Reputation: 29912

Python encoding - Is there any explanation?

Can someone explain to me why python has this behaviour?

Let's me explain.

BACKGROUND

I have a python installation and I want to use some chars that aren't in the ASCII table. So I change my python default enconding. I save every string, into a file .py, in that way '_MAIL_TITLE_': u'Бронирование номеров',

Now, with a method that replaces my dictionary keys, I want to insert into an html template my strings in a dynamic way.

I place into html page's header:

<head>
 <meta http-equiv="Content-Type" content="text/html; charset=UTF-8"/>
 ...... <!-- Some Css's --> 
</head>

Unfortunately, my html doc comes to me (after those replaces) with some wrong chars (unconverted? misconverted?)

So, I open a terminal and start to make some order:

 1 - Python 2.4.6 (#1, Jan 27 2012, 15:41:03)
 2 - [GCC 4.1.2 20080704 (Red Hat 4.1.2-51)] on linux2
 3 - Type "help", "copyright", "credits" or "license" for more information.
 4 - >>> import sys
 5 - >>> sys.getdefaultencoding()
 6 - 'utf-8'
 7 - >>> u'èéòç'
 8 - u'\xe8\xe9\xf2\xe7'
 9 - >>> u'èéòç'.encode('utf-8')
10 - '\xc3\xa8\xc3\xa9\xc3\xb2\xc3\xa7'
11 - >>> u'è'
12 - u'\xe8'
13 - >>> u'è'.encode()
14 - '\xc3\xa8'

QUESTION

Take a look at line [7-10]. Isn't that weird? Why if my (line 6) python has a defaultencoding utf-8, does it convert that string (line7) in a different way than line 9 does? Now, take a look at lines [11-14] and their output.

Now, i'm totally confused!

THE HINT

So, I've tried to change my terminal way of input files (previously ISO-8859-1, now utf-8) and something changed:

 1 - Python 2.4.6 (#1, Jan 27 2012, 15:41:03)
 2 - [GCC 4.1.2 20080704 (Red Hat 4.1.2-51)] on linux2
 3 - Type "help", "copyright", "credits" or "license" for more information.
 4 - >>> import sys
 5 - >>> sys.getdefaultencoding()
 6 - 'utf-8'
 7 - >>> u'èéòç'
 8 - u'\xc3\xc3\xa8\xc3\xa9\xc3\xb2\xc3\xa7'
 9 - >>> u'èéòç'.encode('utf-8')
10 - '\xc3\xa8\xc3\xa9\xc3\xb2\xc3\xa7'
11 - >>> u'è'
12 - u'\xe8'
13 - >>> u'è'.encode()
14 -'\xc3\xa8'

So, the encoding (explicit encoding) works independently from input encoding (or it seems to me, but I'm stuck on this for days, so maybe I messed up my mind).

WHERE IS THE SOLUTION??

By looking at lines 8 of background and hint, you can see that there are some differences of unicode's object that are created. So, I've started to thought about it. What have I concluded? Nothing. Nothing except that, maybe, my encoding problems are into file's encoding once a save my .py (that, contains all utf-8 characters that have to be inserted into html document)

THE "REAL" CODE

The code does nothing special: it opens an html template, place it into a string, replace place holders with unicode (utf-8ed ? wish yes) strings and save it into another file that will be visualizated from the Internet (yes, my "landing" page have into header utf-8's specifications). I don't have code here because it is scattered into several files, but I'm sure of the program's workflow (by tracing it).

FINAL QUESTION

In the light of this, does anybody have any idea for making my code work? Ideas about unix file encoding? Or .py file encoding? How can I change the encoding to make my code work?

LAST HINT

Before substitution of place holders with utf-8 object, if I insert a

utf8Obj.encode('latin-1')

my document is perfectly visible for the internet!

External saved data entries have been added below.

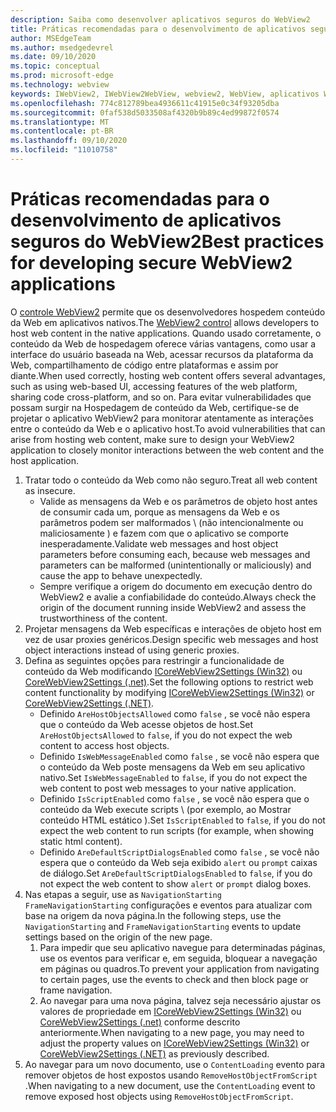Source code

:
 ```yaml
---
description: Saiba como desenvolver aplicativos seguros do WebView2
title: Práticas recomendadas para o desenvolvimento de aplicativos seguros do WebView2
author: MSEdgeTeam
ms.author: msedgedevrel
ms.date: 09/10/2020
ms.topic: conceptual
ms.prod: microsoft-edge
ms.technology: webview
keywords: IWebView2, IWebView2WebView, webview2, WebView, aplicativos Win32, Win32, Edge, ICoreWebView2, ICoreWebView2Host, controle do navegador, borda HTML, segurança
ms.openlocfilehash: 774c812789bea4936611c41915e0c34f93205dba
ms.sourcegitcommit: 0faf538d5033508af4320b9b89c4ed99872f0574
ms.translationtype: MT
ms.contentlocale: pt-BR
ms.lasthandoff: 09/10/2020
ms.locfileid: "11010758"
---
```

# <span data-ttu-id="69eac-104">Práticas recomendadas para o desenvolvimento de aplicativos seguros do WebView2</span><span class="sxs-lookup"><span data-stu-id="69eac-104">Best practices for developing secure WebView2 applications</span></span>  

<span data-ttu-id="69eac-105">O [controle WebView2][Webview2Main] permite que os desenvolvedores hospedem conteúdo da Web em aplicativos nativos.</span><span class="sxs-lookup"><span data-stu-id="69eac-105">The [WebView2 control][Webview2Main] allows developers to host web content in the native applications.</span></span> <span data-ttu-id="69eac-106">Quando usado corretamente, o conteúdo da Web de hospedagem oferece várias vantagens, como usar a interface do usuário baseada na Web, acessar recursos da plataforma da Web, compartilhamento de código entre plataformas e assim por diante.</span><span class="sxs-lookup"><span data-stu-id="69eac-106">When used correctly, hosting web content offers several advantages, such as using web-based UI, accessing features of the web platform, sharing code cross-platform, and so on.</span></span>  <span data-ttu-id="69eac-107">Para evitar vulnerabilidades que possam surgir na Hospedagem de conteúdo da Web, certifique-se de projetar o aplicativo WebView2 para monitorar atentamente as interações entre o conteúdo da Web e o aplicativo host.</span><span class="sxs-lookup"><span data-stu-id="69eac-107">To avoid vulnerabilities that can arise from hosting web content, make sure to design your WebView2 application to closely monitor interactions between the web content and the host application.</span></span>  

1.  <span data-ttu-id="69eac-108">Tratar todo o conteúdo da Web como não seguro.</span><span class="sxs-lookup"><span data-stu-id="69eac-108">Treat all web content as insecure.</span></span>  
    *   <span data-ttu-id="69eac-109">Valide as mensagens da Web e os parâmetros de objeto host antes de consumir cada um, porque as mensagens da Web e os parâmetros podem ser malformados \ (não intencionalmente ou maliciosamente \) e fazem com que o aplicativo se comporte inesperadamente.</span><span class="sxs-lookup"><span data-stu-id="69eac-109">Validate web messages and host object parameters before consuming each, because web messages and parameters can be malformed \(unintentionally or maliciously\) and cause the app to behave unexpectedly.</span></span>
    *   <span data-ttu-id="69eac-110">Sempre verifique a origem do documento em execução dentro do WebView2 e avalie a confiabilidade do conteúdo.</span><span class="sxs-lookup"><span data-stu-id="69eac-110">Always check the origin of the document running inside WebView2 and assess the trustworthiness of the content.</span></span>  
1.  <span data-ttu-id="69eac-111">Projetar mensagens da Web específicas e interações de objeto host em vez de usar proxies genéricos.</span><span class="sxs-lookup"><span data-stu-id="69eac-111">Design specific web messages and host object interactions instead of using generic proxies.</span></span>  
1.  <span data-ttu-id="69eac-112">Defina as seguintes opções para restringir a funcionalidade de conteúdo da Web modificando [ICoreWebView2Settings (Win32)][Webview2ReferenceWin3209622Icorewebview2settings] ou [CoreWebView2Settings (.net)][Webview2ReferenceWin3209628MicrosoftWebWebview2CoreCorewebview2settings].</span><span class="sxs-lookup"><span data-stu-id="69eac-112">Set the following options to restrict web content functionality by modifying [ICoreWebView2Settings (Win32)][Webview2ReferenceWin3209622Icorewebview2settings] or [CoreWebView2Settings (.NET)][Webview2ReferenceWin3209628MicrosoftWebWebview2CoreCorewebview2settings].</span></span>  
    *   <span data-ttu-id="69eac-113">Definido `AreHostObjectsAllowed` como `false` , se você não espera que o conteúdo da Web acesse objetos de host.</span><span class="sxs-lookup"><span data-stu-id="69eac-113">Set `AreHostObjectsAllowed` to `false`, if you do not expect the web content to access host objects.</span></span>  
    *   <span data-ttu-id="69eac-114">Definido `IsWebMessageEnabled` como `false` , se você não espera que o conteúdo da Web poste mensagens da Web em seu aplicativo nativo.</span><span class="sxs-lookup"><span data-stu-id="69eac-114">Set `IsWebMessageEnabled` to `false`, if you do not expect the web content to post web messages to your native application.</span></span>  
    *   <span data-ttu-id="69eac-115">Definido `IsScriptEnabled` como `false` , se você não espera que o conteúdo da Web execute scripts \ (por exemplo, ao Mostrar conteúdo HTML estático \).</span><span class="sxs-lookup"><span data-stu-id="69eac-115">Set `IsScriptEnabled` to `false`, if you do not expect the web content to run scripts \(for example, when showing static html content\).</span></span>  
    *   <span data-ttu-id="69eac-116">Definido `AreDefaultScriptDialogsEnabled` como `false` , se você não espera que o conteúdo da Web seja exibido `alert` ou `prompt` caixas de diálogo.</span><span class="sxs-lookup"><span data-stu-id="69eac-116">Set `AreDefaultScriptDialogsEnabled` to `false`, if you do not expect the web content to show `alert` or `prompt` dialog boxes.</span></span>  
1.  <span data-ttu-id="69eac-117">Nas etapas a seguir, use as `NavigationStarting` `FrameNavigationStarting` configurações e eventos para atualizar com base na origem da nova página.</span><span class="sxs-lookup"><span data-stu-id="69eac-117">In the following steps, use the `NavigationStarting` and `FrameNavigationStarting` events to update settings based on the origin of the new page.</span></span>  
    1.  <span data-ttu-id="69eac-118">Para impedir que seu aplicativo navegue para determinadas páginas, use os eventos para verificar e, em seguida, bloquear a navegação em páginas ou quadros.</span><span class="sxs-lookup"><span data-stu-id="69eac-118">To prevent your application from navigating to certain pages, use the events to check and then block page or frame navigation.</span></span>  
    1.  <span data-ttu-id="69eac-119">Ao navegar para uma nova página, talvez seja necessário ajustar os valores de propriedade em [ICoreWebView2Settings (Win32)][Webview2ReferenceWin3209622Icorewebview2settings] ou [CoreWebView2Settings (.net)][Webview2ReferenceWin3209628MicrosoftWebWebview2CoreCorewebview2settings] conforme descrito anteriormente.</span><span class="sxs-lookup"><span data-stu-id="69eac-119">When navigating to a new page, you may need to adjust the property values on [ICoreWebView2Settings (Win32)][Webview2ReferenceWin3209622Icorewebview2settings] or [CoreWebView2Settings (.NET)][Webview2ReferenceWin3209628MicrosoftWebWebview2CoreCorewebview2settings] as previously described.</span></span>  
1.  <span data-ttu-id="69eac-120">Ao navegar para um novo documento, use o `ContentLoading` evento para remover objetos de host expostos usando `RemoveHostObjectFromScript` .</span><span class="sxs-lookup"><span data-stu-id="69eac-120">When navigating to a new document, use the `ContentLoading` event to remove exposed host objects using `RemoveHostObjectFromScript`.</span></span>  

<!--## Security

Always check the Source property of the WebView before using `ExecuteScript`, `PostWebMessageAsJson`, `PostWebMessageAsString`, or any other method to send information into the WebView. The WebView may have navigated to another page via the end user interacting with the page or script in the page causing navigation. Similarly, be very careful with `AddScriptToExecuteOnDocumentCreated`. All future `navigations` run the same script and if it provides access to information intended only for a certain origin, any HTML document may have access.

When examining the result of an `ExecuteScript` method call, a `WebMessageReceived` event, always check the Source of the sender, or any other mechanism of receiving information from an HTML document in a WebView validate the URI of the HTML document is what you expect.

When constructing a message to send into a WebView, prefer using `PostWebMessageAsJson` and construct the JSON string parameter using a JSON library. This avoids any potential accidents of encoding information into a JSON string or script and ensure no attacker controlled input can modify the rest of the JSON message or run arbitrary script. -->  

<!-- links -->  

[Webview2Main]: ../index.md "Introdução ao Microsoft Edge WebView2 (visualização) | Documentos da Microsoft"  

[Webview2ReferenceWin3209622Icorewebview2settings]: ../reference/win32/0-9-622/icorewebview2settings.md "interface ICoreWebView2Settings | Documentos da Microsoft"  

[Webview2ReferenceWin3209628MicrosoftWebWebview2CoreCorewebview2settings]: ../reference/dotnet/0-9-628/microsoft-web-webview2-core-corewebview2settings.md "Classe Microsoft. Web. WebView2. Core. CoreWebView2Settings | Documentos da Microsoft"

Thanks to those who answer.

EDIT1 - DEVELOPMENT WORKFLOW

Ok, that's my development workflow:

I have a CVS for that project. The project is located onto a centos OS. That server is a 64-bit machine. I develop my code into a Windows 7 (64-bit) with eclipse. Every modification is committed ONLY with CVS commit. The code is exectude onto Centos machine that use that kind of python:

Python 2.4.6 (#1, Jan 27 2012, 15:41:03)
[GCC 4.1.2 20080704 (Red Hat 4.1.2-51)] on linux2

I setted Eclipse for work in that way: PREFERENCES -> GENERAL -> WORKSPACE -> TEXT FILE ENCODING : UTF-8

A Zope/Plone application run onto the same Server: it serves some PHP pages. PHP pages calls some python methods (application logic) by WS that are located onto Zope/Plone "server". That server interface directly to application logic.

That's all

EDIT2

This is the function that does the replace:

    def _fillTemplate(self, buf):
    """_fillTemplate(buf)-->str
    Ritorna il documento con i campi sostituiti con dict_template.
    """
    try:    
        for k, v in self.dict_template.iteritems():
            if not isinstance(v,unicode):
                v=str(v)
            else:
                v=v.encode('latin-1') #In that way it works, but why?
            buf = buf.replace(k, v)

Upvotes: 3

Answers (3)

Eric O. Lebigot

Reputation: 94485

In order to solve this and future problems, I would advise that you look at the answers to question UnicodeDecodeError when redirecting to file, which contains a general discussion of what this encoding/decoding business is about.

In the first example, your terminal encodes in Latin1:

7 - >>> u'èéòç'
8 - u'\xe8\xe9\xf2\xe7'

The encoding of these characters in Latin1 is a valid encoding of the same characters in UTF-8, so Python does not need to do any conversion. When you switch your terminal to UTF-8, you get

7 - >>> u'èéòç'
8 - u'\xc3\xc3\xa8\xc3\xa9\xc3\xb2\xc3\xa7'

Your terminal sends UTF-8 encodings to Python, as four 2-byte sequences. Your Python interpreter took these bytes verbatim and kept them: they are also a valid encoded representation of your string; UTF-8 can in fact encode the same characters in multiple ways.

If your editor saves UTF-8, then you should put the following on top of your .py file:

# -*- coding: utf-8 -*-

This line must match the encoding used by your editor.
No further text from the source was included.